Thursday, December 17, 2015

Our Teens Review Books: A Court of Thorns and Roses by Sarah J. Maas

Title: A Court of Thorns and Roses

Author: Sarah J. Maas

Published: May 5, 2015

416 pages, hardcover

Read the full synopsis on Goodreads!

Want to check out A Court of Thorns and Roses? Find it on the CMRLS catalog and put it on hold!

A magical story of the classic Beauty and the Beast, retold by the beloved Sarah J. Maas. With her unique spin on other majestic stories, I'm interested in what Sarah's main character, Feyre, has to offer to the novel. 

The beginning of the chapter introduces us to Feyre's world and daily life. She's an excellent hunter who kills for the survival of her family, and prefers to keep to herself a majority of the time. Witty, analytical and crafty, Feyre can bargain any product for a few measly coins. Swallowed in poverty, Feyre must carry the burden of taking take of her eldest sisters and crippled father, promised by her mother. In the midst of the winter hunting becomes increasingly difficult, but that won't stop Feyre from trying. A casual cold night of hunting, Feyre spots a healthy deer and prepares for an attack, until she witnesses a wolf lurking within the distance.

A possible faerie.

Faeries, particularly High Fae, are powerful beings that once ruled humanity with an iron fist. They viewed humans as pitiful insects and treated many in inhumane ways. For centuries humans have been captive to the faeries' powerful grip, but eventually humans rebelled against the faeries and war was declared. A war so deadly it wiped out thousands in masses, six high ruling queens created a peace treaty between humans and faeries.

Taking her chance, Feyre manages to kill the wolf, and that's when everything changed...

At the beginning of the chapter I was interested in Feyre, her sisters and the world surrounding their lives. It's told in a common way: average humans living in poverty conditions and everyone just lives. Nothing special, and then Feyre's whole life is changed when she killed a wolf lurking from the wall of Prythian, High Fae territory. The High Fae Lord, Tamlin, came to avenge his dead subject, and basically demands Feyre to live with him or else face death. Of course, Feyre leaves with Tamlin but in hopes to escape the castle to return to her family again. Personally, I enjoyed the story without the romantic elements. Not saying I have major issues with romance, but I felt after Feyre left her family with Tamlin to Prythian, it became more about romance than anything else. Honestly, I wanted to know more about Prythian, the High Fae and the brewing terror that lurks in Prythian and I only received a quarter of the High Fae citizens and homeland.

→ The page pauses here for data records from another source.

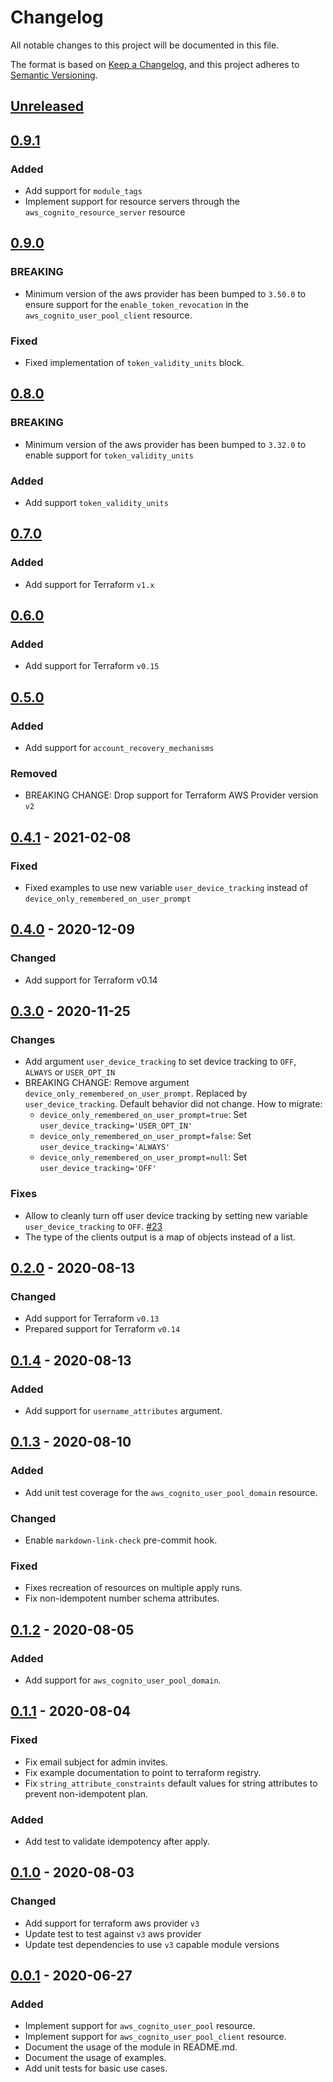# Changelog

All notable changes to this project will be documented in this file.

The format is based on [Keep a Changelog](https://keepachangelog.com/en/1.0.0/),
and this project adheres to [Semantic Versioning](https://semver.org/spec/v2.0.0.html).

## [Unreleased]

## [0.9.1]

### Added

- Add support for `module_tags`
- Implement support for resource servers through the
  `aws_cognito_resource_server` resource

## [0.9.0]

### BREAKING

- Minimum version of the aws provider has been bumped to `3.50.0` to ensure
  support for the `enable_token_revocation` in the `aws_cognito_user_pool_client`
  resource.

### Fixed

- Fixed implementation of `token_validity_units` block.

## [0.8.0]

### BREAKING

- Minimum version of the aws provider has been bumped to `3.32.0` to enable 
  support for `token_validity_units`

### Added

- Add support `token_validity_units`

## [0.7.0]

### Added

- Add support for Terraform `v1.x`

## [0.6.0]

### Added

- Add support for Terraform `v0.15`

## [0.5.0]

### Added

- Add support for `account_recovery_mechanisms`

### Removed

- BREAKING CHANGE: Drop support for Terraform AWS Provider version `v2`

## [0.4.1] - 2021-02-08

### Fixed

- Fixed examples to use new variable `user_device_tracking` instead of `device_only_remembered_on_user_prompt`

## [0.4.0] - 2020-12-09

### Changed

- Add support for Terraform v0.14

## [0.3.0] - 2020-11-25

### Changes

- Add argument `user_device_tracking` to set device tracking to `OFF`, `ALWAYS` or `USER_OPT_IN`
- BREAKING CHANGE: Remove argument `device_only_remembered_on_user_prompt`. Replaced by `user_device_tracking`.
  Default behavior did not change. How to migrate:
  - `device_only_remembered_on_user_prompt=true`: Set `user_device_tracking='USER_OPT_IN'`
  - `device_only_remembered_on_user_prompt=false`: Set `user_device_tracking='ALWAYS'`
  - `device_only_remembered_on_user_prompt=null`: Set `user_device_tracking='OFF'`

### Fixes

- Allow to cleanly turn off user device tracking by setting new variable `user_device_tracking` to `OFF`. [#23](https://github.com/mineiros-io/terraform-aws-cognito-user-pool/issues/23)
- The type of the clients output is a map of objects instead of a list.

## [0.2.0] - 2020-08-13

### Changed

- Add support for Terraform `v0.13`
- Prepared support for Terraform `v0.14`

## [0.1.4] - 2020-08-13

### Added

- Add support for `username_attributes` argument.

## [0.1.3] - 2020-08-10

### Added

- Add unit test coverage for the `aws_cognito_user_pool_domain` resource.

### Changed

- Enable `markdown-link-check` pre-commit hook.

### Fixed

- Fixes recreation of resources on multiple apply runs.
- Fix non-idempotent number schema attributes.

## [0.1.2] - 2020-08-05

### Added

- Add support for `aws_cognito_user_pool_domain`.

## [0.1.1] - 2020-08-04

### Fixed

- Fix email subject for admin invites.
- Fix example documentation to point to terraform registry.
- Fix `string_attribute_constraints` default values for string attributes to prevent non-idempotent plan.

### Added

- Add test to validate idempotency after apply.

## [0.1.0] - 2020-08-03

### Changed

- Add support for terraform aws provider `v3`
- Update test to test against `v3` aws provider
- Update test dependencies to use `v3` capable module versions

## [0.0.1] - 2020-06-27

### Added

- Implement support for `aws_cognito_user_pool` resource.
- Implement support for `aws_cognito_user_pool_client` resource.
- Document the usage of the module in README.md.
- Document the usage of examples.
- Add unit tests for basic use cases.

<!-- markdown-link-check-disable -->

[unreleased]: https://github.com/mineiros-io/terraform-aws-cognito-user-pool/compare/v0.9.1...HEAD
[0.9.1]: https://github.com/mineiros-io/terraform-aws-cognito-user-pool/compare/v0.9.0...v0.9.1

<!-- markdown-link-check-enable -->

[0.9.0]: https://github.com/mineiros-io/terraform-aws-cognito-user-pool/compare/v0.8.0...v0.9.0
[0.8.0]: https://github.com/mineiros-io/terraform-aws-cognito-user-pool/compare/v0.7.0...v0.8.0
[0.7.0]: https://github.com/mineiros-io/terraform-aws-cognito-user-pool/compare/v0.6.0...v0.7.0
[0.6.0]: https://github.com/mineiros-io/terraform-aws-cognito-user-pool/compare/v0.5.0...v0.6.0
[0.5.0]: https://github.com/mineiros-io/terraform-aws-cognito-user-pool/compare/v0.4.1...v0.5.0
[0.4.1]: https://github.com/mineiros-io/terraform-aws-cognito-user-pool/compare/v0.4.0...v0.4.1
[0.4.0]: https://github.com/mineiros-io/terraform-aws-cognito-user-pool/compare/v0.3.0...v0.4.0
[0.3.0]: https://github.com/mineiros-io/terraform-aws-cognito-user-pool/compare/v0.2.0...v0.3.0
[0.2.0]: https://github.com/mineiros-io/terraform-aws-cognito-user-pool/compare/v0.1.4...v0.2.0
[0.1.4]: https://github.com/mineiros-io/terraform-aws-cognito-user-pool/compare/v0.1.3...v0.1.4
[0.1.3]: https://github.com/mineiros-io/terraform-aws-cognito-user-pool/compare/v0.1.2...v0.1.3
[0.1.2]: https://github.com/mineiros-io/terraform-aws-cognito-user-pool/compare/v0.1.1...v0.1.2
[0.1.1]: https://github.com/mineiros-io/terraform-aws-cognito-user-pool/compare/v0.1.0...v0.1.1
[0.1.0]: https://github.com/mineiros-io/terraform-aws-cognito-user-pool/compare/v0.0.1...v0.1.0
[0.0.1]: https://github.com/mineiros-io/terraform-aws-cognito-user-pool/releases/tag/v0.0.1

I understand Feyre being bound to the High Fae's (Tamlin) castle, but considering Feyre's curious nature and adventurous streak, the story should've been revolving around the mystery of High Fae's weakening power and the ultimate ruler that holds Prythian.

Not only that, but I wanted Feyre's family to develop and form without the help of Feyre. The consequences of being co-dependent for so long, and then suddenly have to fend for one's self is something I wanted to see in ACOTAR, but that didn't happen like I hoped. I wanted Cause-and-Effect themes in the story, the actions of Feyre's to Tamlin's actions, and what would be the effect of it.

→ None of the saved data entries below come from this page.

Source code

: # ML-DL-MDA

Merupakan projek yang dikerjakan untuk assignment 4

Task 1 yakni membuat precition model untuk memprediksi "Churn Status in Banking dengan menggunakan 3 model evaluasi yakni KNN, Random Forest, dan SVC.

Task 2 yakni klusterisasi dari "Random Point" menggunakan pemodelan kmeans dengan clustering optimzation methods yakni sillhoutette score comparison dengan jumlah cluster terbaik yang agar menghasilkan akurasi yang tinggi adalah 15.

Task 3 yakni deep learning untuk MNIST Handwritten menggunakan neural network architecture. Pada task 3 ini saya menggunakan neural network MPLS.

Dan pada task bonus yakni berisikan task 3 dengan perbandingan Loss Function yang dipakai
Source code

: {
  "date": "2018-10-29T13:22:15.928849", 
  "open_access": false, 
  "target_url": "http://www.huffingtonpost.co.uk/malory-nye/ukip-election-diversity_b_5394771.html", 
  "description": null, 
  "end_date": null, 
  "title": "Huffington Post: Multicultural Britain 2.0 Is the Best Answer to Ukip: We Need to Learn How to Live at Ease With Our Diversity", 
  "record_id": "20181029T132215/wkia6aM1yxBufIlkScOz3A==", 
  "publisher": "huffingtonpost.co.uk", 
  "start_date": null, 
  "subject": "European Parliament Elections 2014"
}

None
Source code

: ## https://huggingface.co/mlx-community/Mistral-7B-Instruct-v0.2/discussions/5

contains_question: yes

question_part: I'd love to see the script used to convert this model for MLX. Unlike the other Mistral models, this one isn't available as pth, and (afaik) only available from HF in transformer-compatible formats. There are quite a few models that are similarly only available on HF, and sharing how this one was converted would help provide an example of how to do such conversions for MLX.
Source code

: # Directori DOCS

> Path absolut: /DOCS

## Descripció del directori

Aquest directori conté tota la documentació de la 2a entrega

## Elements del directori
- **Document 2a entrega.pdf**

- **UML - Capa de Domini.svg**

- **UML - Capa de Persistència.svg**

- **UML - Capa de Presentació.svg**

Even though romance between Feyre and Tamlin was predominant in the story, it didn't stop Feyre from bonding with other individuals. She did form a friendship with Lucien, Tamlin's High Fae wingman. Having Lucien in the novel was incredibly refreshing, and I enjoyed every witty remark and quip that came out of Lucien's mouth. There was development in Lucien's character, but I wished Lucien and Feyre bonded a bit more in the story, I think it'll be a better dynamic and possible love interest. There's also Tamlin's servant, Alise, a cold yet calculating individual. There were bits of Alise's backstory, but it didn't last long and then she only appeared whenever it was convenient. Such a waste of potential, and she could've been Feyre's female support in the midst of masculinity.

Other characters are basically nonexistent, and new characters arrive near the end of the book. The plot starts to pick up, but it's near the end of the book as well. I tried to remain captivated, but I think the romance between Feyre and Tamlin was too much for me. Oh, uh, there's some scenes in the novel that's 16+ rated, so... Take note. There's violence, bits of gore, and lots of physical connection so I'd advise teenagers to adjust to the adult themes or skip them.

I'd recommend this story for romance lovers and Beauty and the Beast fanatics. To me, it's not top notch like I've anticipated and not enough action. Too much romantic angst, and Feyre could've interacted with other beings besides the two main love interests.

The story isn't bad, but it could've been better in my opinion. Also, some of the exact plot elements are very similar to Sarah J. Maas's other novels. Anyway, I'll rate it 3.0 out of 5. I'm not a romantic person, so reading this book had been somewhat of a chore for me. This isn't the best book I've read, but when I'm bored and have nothing better to do, this book would fill my boredom and romantic mood.